## WHAT TO PRODUCE
Filter the listing below down to the lines with the word "that" and copy those.
*** Block opens ***
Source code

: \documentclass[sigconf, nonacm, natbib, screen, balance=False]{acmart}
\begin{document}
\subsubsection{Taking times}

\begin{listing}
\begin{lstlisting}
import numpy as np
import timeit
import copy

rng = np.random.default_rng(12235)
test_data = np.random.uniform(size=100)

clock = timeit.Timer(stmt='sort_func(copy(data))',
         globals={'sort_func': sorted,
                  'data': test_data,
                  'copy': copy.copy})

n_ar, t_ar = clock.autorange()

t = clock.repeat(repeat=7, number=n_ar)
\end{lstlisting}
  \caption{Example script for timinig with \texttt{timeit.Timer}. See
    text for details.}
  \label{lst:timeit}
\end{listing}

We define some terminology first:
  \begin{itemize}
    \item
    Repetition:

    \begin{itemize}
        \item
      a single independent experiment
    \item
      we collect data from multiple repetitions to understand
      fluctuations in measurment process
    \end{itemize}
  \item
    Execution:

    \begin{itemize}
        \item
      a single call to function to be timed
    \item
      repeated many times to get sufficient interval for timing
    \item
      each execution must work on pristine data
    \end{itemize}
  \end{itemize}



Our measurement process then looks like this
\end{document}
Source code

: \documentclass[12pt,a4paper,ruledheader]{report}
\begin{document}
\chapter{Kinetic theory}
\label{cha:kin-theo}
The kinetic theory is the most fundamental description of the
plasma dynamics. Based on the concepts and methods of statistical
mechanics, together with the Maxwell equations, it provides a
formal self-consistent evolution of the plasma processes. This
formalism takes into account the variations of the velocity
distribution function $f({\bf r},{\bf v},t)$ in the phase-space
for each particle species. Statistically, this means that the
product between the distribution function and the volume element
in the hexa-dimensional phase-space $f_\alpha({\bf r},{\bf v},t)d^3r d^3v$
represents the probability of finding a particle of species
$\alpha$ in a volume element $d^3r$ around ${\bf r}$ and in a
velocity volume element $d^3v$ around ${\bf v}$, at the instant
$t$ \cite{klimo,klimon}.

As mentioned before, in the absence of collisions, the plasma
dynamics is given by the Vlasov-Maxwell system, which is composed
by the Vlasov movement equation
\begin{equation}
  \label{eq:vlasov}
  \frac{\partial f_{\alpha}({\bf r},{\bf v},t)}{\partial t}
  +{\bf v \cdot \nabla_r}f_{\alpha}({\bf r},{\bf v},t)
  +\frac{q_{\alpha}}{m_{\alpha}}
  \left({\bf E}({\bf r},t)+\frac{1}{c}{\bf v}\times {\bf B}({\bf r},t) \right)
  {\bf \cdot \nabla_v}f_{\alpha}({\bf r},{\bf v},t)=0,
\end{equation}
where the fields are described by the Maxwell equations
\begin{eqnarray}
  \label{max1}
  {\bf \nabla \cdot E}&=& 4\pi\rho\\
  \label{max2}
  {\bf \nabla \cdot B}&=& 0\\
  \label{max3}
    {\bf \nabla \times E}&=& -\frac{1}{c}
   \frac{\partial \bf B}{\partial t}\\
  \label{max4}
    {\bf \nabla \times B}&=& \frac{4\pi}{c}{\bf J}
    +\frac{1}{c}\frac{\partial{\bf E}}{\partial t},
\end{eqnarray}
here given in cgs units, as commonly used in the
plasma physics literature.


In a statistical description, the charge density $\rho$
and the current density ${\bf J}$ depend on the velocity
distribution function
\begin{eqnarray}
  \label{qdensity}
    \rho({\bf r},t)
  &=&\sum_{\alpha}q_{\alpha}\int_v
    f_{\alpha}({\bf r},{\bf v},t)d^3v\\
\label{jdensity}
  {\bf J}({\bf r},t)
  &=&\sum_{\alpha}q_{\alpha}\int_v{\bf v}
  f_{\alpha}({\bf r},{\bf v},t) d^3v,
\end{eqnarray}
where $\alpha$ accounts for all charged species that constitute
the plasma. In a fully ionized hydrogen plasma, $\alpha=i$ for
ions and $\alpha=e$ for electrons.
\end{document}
*** Block closes ***
## TASK RESPONSE
for each particle species. Statistically, this means that the
where $\alpha$ accounts for all charged species that constitute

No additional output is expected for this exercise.